Task goal
Report each line of the data that includes the word "Node".

■ ■ ■

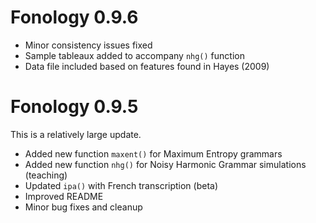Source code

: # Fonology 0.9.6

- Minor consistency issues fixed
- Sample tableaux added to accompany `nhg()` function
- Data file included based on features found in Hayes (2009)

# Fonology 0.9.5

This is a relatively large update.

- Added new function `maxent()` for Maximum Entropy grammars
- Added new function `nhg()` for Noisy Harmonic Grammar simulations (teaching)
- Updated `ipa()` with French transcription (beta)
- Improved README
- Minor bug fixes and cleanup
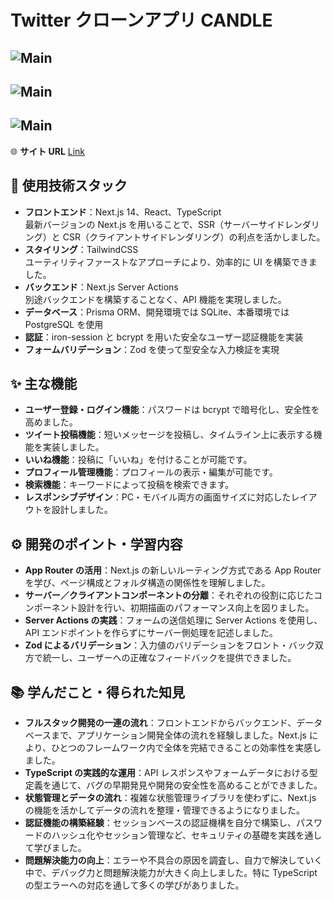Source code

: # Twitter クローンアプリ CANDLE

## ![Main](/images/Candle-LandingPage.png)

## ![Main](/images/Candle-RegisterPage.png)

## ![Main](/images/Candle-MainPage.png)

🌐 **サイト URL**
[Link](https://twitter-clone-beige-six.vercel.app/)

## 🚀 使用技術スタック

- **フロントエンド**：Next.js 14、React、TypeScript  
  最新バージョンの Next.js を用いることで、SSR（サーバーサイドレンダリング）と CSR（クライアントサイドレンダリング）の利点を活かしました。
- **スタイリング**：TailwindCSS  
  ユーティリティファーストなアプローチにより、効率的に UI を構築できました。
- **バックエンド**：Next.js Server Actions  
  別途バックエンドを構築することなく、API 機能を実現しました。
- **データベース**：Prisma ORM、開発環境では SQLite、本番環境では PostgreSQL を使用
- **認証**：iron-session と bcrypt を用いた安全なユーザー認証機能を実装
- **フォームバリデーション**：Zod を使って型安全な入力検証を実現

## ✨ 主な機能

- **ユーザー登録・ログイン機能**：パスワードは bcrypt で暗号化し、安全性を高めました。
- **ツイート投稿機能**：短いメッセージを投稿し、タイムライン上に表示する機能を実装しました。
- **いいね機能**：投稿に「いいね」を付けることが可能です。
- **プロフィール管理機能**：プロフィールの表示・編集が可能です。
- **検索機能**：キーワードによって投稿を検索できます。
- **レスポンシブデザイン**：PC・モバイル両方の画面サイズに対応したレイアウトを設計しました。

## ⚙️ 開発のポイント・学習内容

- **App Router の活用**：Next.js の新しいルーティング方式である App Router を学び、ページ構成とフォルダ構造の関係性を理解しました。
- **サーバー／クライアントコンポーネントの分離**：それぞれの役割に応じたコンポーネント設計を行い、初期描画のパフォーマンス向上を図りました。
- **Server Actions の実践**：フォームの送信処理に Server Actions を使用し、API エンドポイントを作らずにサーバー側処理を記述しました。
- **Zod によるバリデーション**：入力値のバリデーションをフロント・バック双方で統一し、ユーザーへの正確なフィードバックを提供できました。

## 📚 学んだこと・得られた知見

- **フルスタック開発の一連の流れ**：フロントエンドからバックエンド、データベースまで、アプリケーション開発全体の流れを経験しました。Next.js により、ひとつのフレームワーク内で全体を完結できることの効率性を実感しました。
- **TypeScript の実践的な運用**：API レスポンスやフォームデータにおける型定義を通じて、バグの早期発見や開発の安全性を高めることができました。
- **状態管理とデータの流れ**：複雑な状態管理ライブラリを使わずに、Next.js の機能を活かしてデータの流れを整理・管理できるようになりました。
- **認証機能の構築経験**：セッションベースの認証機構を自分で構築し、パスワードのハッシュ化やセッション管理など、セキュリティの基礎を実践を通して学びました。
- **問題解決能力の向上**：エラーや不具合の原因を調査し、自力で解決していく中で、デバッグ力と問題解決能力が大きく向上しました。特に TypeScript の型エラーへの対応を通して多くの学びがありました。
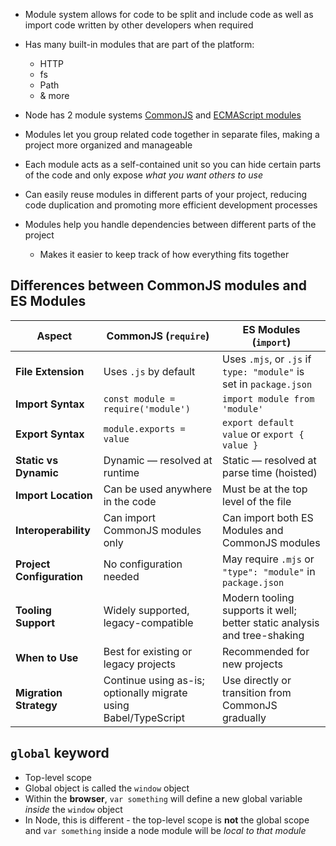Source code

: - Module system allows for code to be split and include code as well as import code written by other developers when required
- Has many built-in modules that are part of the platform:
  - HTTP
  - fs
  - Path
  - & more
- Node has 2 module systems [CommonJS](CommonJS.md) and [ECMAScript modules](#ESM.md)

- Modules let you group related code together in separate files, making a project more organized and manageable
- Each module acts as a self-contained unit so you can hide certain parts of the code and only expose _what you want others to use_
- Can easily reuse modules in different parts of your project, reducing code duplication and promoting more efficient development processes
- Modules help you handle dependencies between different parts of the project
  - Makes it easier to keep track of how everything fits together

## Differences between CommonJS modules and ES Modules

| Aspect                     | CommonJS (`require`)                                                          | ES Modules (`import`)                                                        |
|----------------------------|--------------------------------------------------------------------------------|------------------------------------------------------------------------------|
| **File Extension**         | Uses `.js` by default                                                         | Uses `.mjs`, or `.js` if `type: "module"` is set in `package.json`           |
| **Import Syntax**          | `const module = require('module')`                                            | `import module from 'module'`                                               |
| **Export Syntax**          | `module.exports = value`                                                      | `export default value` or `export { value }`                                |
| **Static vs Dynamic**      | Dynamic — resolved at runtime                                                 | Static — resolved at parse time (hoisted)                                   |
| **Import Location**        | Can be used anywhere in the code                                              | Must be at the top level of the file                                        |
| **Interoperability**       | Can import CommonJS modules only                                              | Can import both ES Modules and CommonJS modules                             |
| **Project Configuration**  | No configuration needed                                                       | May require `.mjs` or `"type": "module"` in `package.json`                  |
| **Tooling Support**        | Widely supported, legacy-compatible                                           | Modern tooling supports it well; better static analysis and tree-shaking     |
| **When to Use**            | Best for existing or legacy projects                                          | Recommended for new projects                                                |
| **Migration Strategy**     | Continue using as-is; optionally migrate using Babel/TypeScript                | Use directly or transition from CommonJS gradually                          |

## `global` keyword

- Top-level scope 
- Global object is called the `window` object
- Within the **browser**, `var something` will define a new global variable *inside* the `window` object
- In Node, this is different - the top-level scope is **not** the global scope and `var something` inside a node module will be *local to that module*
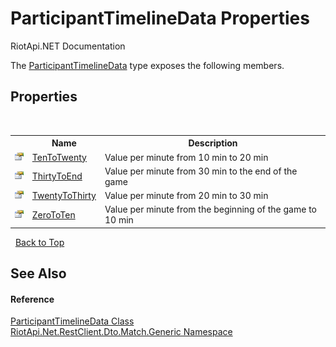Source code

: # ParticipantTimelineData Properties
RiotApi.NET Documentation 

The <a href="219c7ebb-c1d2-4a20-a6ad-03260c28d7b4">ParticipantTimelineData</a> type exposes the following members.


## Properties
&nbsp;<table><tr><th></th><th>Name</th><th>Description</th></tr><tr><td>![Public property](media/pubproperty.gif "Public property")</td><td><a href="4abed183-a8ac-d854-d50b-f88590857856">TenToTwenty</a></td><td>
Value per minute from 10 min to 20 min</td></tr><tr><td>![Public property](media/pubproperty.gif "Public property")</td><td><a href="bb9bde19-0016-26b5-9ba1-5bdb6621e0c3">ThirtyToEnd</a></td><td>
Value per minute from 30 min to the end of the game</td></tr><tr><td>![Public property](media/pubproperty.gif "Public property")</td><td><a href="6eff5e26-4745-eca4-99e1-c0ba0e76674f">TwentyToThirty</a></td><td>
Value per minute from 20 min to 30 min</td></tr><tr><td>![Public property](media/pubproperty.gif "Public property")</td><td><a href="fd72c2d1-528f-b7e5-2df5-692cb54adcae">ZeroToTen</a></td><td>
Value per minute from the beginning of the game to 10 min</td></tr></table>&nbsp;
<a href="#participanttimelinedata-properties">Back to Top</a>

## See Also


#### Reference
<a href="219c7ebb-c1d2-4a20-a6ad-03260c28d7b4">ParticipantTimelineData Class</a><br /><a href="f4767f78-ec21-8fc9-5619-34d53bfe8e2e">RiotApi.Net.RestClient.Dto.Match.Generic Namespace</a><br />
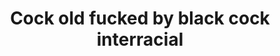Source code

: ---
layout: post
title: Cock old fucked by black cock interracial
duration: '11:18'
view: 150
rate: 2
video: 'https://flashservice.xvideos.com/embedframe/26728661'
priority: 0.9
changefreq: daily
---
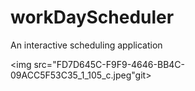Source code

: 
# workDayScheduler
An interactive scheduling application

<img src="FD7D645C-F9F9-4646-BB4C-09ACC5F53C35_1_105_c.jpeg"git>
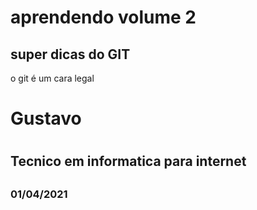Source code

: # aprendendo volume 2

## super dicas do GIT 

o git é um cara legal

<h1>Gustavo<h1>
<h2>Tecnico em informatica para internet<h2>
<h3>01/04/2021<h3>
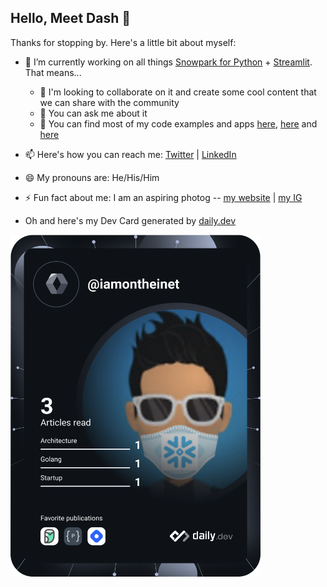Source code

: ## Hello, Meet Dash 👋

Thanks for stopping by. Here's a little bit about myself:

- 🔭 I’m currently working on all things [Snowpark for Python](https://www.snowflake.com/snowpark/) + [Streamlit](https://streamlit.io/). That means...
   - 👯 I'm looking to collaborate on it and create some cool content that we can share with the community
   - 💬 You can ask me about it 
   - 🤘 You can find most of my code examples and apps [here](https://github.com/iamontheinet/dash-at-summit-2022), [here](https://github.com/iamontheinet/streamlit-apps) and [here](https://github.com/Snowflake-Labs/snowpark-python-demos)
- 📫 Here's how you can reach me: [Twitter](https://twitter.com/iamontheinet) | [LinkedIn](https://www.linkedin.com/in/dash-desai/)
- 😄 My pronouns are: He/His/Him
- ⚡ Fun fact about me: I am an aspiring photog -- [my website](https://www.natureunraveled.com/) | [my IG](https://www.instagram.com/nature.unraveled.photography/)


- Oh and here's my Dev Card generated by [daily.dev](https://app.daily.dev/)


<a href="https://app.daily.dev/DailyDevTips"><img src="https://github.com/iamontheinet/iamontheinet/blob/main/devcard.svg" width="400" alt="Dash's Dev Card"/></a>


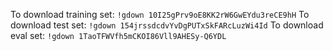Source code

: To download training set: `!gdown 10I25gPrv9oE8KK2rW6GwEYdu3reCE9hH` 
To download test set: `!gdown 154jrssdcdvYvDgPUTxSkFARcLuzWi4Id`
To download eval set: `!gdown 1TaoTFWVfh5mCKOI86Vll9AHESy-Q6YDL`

■ ■ ■

Reply to the task
- Node has 2 module systems [CommonJS](CommonJS.md) and [ECMAScript modules](#ESM.md)
- In Node, this is different - the top-level scope is **not** the global scope and `var something` inside a node module will be *local to that module*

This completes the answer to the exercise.